I woke up early this morning thinking about a great piece by Jack Cheng. He describes his reading of The Miracle of Mindfulness:

The letter opens with Thay describing a visit from his friend Allen and Allen’s seven-year-old son Joey. Thay asks Allen how family life compares to bachelor life, and Allen says that in the past, he saw his time as subdivided into units: once he took away all the units he had reserved for Joey, for his newborn Ana, for his wife Sue, for his household work, what was left over was “me” time, time for reading, writing, researching, going on walks.

But Allen then says that he’s stopped breaking his time into units like this. Now he considers all his time as “me” time. He looks, for instance, for ways to turn helping Joey with his homework as his own time. “The remarkable thing,” Allen says, “is that now I have unlimited time for myself!”

A mindset of abundance. What would it be like if we approached those same things that sometimes feel to be so scarce and precious—time, attention, recognition, love, respect—from this place of infinity? What if we looked for that abundance everywhere? How do we remind ourselves of it constantly?

This resonates loudly with my own lifestyle – living alone in Seattle for the first time ever, I’ve found myself more productive than ever before. Right now, I’ve got a massive whiteboard where I plot weekly tasks by filling them in as a grid, part of which is shown below:

"M", is Molly, who I miss dearly.

This grid is the first thing that greets me whenever I walk into my apartment. The rules are simple: you do the thing, you fill in the box for the week. You skip a week, you start over with an empty row. You can notice a few things:

  • I am absolutely awful at crafts and could not draw a straight line to save my life.

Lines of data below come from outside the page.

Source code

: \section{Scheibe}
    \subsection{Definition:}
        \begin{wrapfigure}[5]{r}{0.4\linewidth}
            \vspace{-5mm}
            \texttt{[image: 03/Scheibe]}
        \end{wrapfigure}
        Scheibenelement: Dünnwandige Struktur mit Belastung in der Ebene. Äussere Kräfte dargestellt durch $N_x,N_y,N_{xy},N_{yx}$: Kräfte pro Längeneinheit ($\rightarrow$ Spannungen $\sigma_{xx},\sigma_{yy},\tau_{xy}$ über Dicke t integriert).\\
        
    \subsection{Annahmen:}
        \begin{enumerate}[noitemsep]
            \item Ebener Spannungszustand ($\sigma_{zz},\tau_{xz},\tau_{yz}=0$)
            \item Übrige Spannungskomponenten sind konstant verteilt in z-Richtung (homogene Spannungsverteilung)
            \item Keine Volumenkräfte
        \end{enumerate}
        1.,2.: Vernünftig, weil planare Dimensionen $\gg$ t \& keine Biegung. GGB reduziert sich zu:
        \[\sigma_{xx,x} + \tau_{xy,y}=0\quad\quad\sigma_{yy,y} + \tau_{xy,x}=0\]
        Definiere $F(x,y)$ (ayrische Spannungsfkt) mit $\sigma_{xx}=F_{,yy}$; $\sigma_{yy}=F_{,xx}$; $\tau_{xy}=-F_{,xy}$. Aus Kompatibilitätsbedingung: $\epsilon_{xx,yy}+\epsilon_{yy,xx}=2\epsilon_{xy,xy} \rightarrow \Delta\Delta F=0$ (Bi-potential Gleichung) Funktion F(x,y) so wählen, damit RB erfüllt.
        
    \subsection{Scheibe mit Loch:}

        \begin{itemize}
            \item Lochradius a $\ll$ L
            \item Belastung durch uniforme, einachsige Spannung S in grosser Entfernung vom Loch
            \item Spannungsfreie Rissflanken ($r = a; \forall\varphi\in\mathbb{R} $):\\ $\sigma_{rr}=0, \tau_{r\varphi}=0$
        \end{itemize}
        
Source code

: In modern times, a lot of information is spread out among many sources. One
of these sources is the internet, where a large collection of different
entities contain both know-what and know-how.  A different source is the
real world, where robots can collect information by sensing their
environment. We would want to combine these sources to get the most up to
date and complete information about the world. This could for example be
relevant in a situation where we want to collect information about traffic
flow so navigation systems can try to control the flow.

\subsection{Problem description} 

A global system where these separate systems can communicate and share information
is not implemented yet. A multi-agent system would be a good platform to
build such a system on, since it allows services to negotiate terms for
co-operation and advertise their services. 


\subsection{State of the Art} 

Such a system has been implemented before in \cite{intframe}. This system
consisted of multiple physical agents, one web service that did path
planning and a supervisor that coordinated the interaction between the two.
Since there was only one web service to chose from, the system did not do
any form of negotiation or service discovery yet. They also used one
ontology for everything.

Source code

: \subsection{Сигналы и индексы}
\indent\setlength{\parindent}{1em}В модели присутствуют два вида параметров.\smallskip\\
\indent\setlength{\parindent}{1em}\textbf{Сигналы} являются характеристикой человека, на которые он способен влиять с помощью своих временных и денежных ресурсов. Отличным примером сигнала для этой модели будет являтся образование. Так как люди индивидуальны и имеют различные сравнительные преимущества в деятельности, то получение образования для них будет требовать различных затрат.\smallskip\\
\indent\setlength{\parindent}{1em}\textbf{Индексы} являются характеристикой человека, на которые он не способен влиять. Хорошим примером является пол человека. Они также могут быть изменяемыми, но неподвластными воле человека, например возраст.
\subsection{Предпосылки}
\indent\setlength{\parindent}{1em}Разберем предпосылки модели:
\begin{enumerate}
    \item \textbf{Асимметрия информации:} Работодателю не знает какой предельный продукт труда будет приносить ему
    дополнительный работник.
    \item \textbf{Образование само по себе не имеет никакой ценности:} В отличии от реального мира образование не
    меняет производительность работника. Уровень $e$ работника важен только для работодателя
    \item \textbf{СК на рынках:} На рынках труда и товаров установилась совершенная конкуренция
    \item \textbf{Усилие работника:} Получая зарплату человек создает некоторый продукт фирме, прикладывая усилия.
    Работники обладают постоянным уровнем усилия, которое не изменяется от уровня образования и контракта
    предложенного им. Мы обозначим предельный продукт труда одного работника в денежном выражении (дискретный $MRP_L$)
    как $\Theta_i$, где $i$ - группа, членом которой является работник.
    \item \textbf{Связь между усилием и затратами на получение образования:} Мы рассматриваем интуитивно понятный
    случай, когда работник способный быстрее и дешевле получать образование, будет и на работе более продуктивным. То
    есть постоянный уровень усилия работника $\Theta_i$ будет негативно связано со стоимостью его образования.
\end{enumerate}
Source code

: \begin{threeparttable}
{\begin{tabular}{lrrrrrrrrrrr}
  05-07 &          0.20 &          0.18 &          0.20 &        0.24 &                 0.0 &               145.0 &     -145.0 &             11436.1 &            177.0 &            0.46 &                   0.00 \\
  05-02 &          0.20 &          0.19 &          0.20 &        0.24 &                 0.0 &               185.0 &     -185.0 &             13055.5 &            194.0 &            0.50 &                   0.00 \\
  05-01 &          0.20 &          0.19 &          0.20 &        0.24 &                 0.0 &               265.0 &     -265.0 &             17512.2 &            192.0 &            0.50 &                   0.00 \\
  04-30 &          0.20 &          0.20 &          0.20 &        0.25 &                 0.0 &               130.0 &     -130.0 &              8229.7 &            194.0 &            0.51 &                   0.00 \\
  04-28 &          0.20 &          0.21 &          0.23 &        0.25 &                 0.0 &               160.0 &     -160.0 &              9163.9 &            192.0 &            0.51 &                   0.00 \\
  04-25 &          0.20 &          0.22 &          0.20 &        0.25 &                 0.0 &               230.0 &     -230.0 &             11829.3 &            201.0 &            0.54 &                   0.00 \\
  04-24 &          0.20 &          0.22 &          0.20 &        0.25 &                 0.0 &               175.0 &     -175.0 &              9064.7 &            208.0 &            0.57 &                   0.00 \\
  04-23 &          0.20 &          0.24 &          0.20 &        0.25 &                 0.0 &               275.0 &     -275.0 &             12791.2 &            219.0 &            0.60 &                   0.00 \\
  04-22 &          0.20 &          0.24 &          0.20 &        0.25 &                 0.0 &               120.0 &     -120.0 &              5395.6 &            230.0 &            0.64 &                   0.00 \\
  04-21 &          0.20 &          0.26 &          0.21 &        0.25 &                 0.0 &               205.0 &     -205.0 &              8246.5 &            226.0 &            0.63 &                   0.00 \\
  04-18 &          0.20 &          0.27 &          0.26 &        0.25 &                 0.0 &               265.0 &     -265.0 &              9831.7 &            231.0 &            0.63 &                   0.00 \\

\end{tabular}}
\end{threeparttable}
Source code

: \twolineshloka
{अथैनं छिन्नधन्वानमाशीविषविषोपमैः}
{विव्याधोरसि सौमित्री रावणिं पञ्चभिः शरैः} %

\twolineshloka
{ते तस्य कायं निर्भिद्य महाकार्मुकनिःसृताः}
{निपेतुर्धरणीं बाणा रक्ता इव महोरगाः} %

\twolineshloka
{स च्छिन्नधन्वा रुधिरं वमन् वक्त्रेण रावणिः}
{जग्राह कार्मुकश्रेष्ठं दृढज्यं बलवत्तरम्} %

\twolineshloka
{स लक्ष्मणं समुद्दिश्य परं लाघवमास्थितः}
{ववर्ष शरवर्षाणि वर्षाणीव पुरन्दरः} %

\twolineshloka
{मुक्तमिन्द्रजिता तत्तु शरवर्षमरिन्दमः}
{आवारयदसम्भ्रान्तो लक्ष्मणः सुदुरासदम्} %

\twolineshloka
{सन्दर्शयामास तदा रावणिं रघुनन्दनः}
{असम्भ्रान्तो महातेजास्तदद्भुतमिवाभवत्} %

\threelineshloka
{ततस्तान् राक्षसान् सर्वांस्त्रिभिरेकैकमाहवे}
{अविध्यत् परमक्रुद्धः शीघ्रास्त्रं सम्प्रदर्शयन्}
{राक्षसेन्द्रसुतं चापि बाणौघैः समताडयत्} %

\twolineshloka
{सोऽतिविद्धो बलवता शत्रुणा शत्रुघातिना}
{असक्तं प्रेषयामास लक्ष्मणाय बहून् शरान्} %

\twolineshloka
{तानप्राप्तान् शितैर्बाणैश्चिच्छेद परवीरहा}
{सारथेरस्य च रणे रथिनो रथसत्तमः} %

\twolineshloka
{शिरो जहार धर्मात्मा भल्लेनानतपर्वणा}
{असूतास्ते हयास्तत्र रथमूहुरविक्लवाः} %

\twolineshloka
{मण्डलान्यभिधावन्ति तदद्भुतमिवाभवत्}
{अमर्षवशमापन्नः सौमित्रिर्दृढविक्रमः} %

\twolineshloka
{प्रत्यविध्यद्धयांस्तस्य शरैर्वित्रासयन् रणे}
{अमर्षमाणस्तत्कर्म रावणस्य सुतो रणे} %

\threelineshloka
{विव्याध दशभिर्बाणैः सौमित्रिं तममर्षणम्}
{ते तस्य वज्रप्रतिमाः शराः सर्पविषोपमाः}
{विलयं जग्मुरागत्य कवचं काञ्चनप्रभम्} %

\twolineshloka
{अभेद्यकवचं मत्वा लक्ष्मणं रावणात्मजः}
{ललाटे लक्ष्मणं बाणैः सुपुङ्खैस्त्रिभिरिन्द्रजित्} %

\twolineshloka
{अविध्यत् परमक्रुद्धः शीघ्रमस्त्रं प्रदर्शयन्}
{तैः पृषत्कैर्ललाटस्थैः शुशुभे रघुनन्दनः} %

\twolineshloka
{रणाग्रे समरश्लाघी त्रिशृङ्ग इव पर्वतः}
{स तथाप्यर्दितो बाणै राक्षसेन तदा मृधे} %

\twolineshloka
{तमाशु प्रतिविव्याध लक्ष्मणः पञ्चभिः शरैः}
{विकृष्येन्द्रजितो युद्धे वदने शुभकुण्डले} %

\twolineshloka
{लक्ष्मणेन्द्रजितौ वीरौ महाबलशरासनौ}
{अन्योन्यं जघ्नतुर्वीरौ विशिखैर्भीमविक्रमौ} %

  • I track everything that I want to become a habit. Here, I’ve got three Coursera classes that I’m taking, as well as ‘write’ (or, more specifically, publish two blog posts every week), ‘read’ (a book a week; currently halfway through Alexis Ohanian’s Without Their Permission), and ‘New recipe’ (I am slowly learning how to cook things that are do not have ‘eggs’ or ‘peanut butter’ as the primary ingredient.)

  • I’ve found a granularity – do it in a week! – that gives me an ideal balance of flexibility and reinforcement. Even though I’ve only done this for around a month, I love the feeling of getting to fill in a square: similar to Jerry Seinfeld’s productivity advice, seeing my output expand over time is a strangely visceral reward, but without the crushing constraints of heading home after a long day of work and knowing I have to watch a bunch of lectures or else I disappoint myself.

  • My girlfriend has much, much better handwriting than I do.

But, just like Allen from the above excerpt, I can already feel myself creep into a bunch of tiny gridded boxes: from eight to nine is exercise (or, on dreary Tuesday mornings, 30 Rock reruns), from nine to five is work, from five until bed is some nebulous combination of relaxation and self-improvement. I know I’ve got a brain that abhors boredom, but I worry about burrowing down a rabbithole of self-improvement for self-improvement’s sake.

For now, though, I don’t mind. Every day I wake up with a universe of possibility at my fingertips; I’m getting better at telling the difference between spending time and treasuring it, and I get to cram my days with things that make me happy, that make me learn new things.

Speaking of new things – it’s somehow taken me twenty one years to discover huevos rancheros, and I need to knock out a new recipe for this week.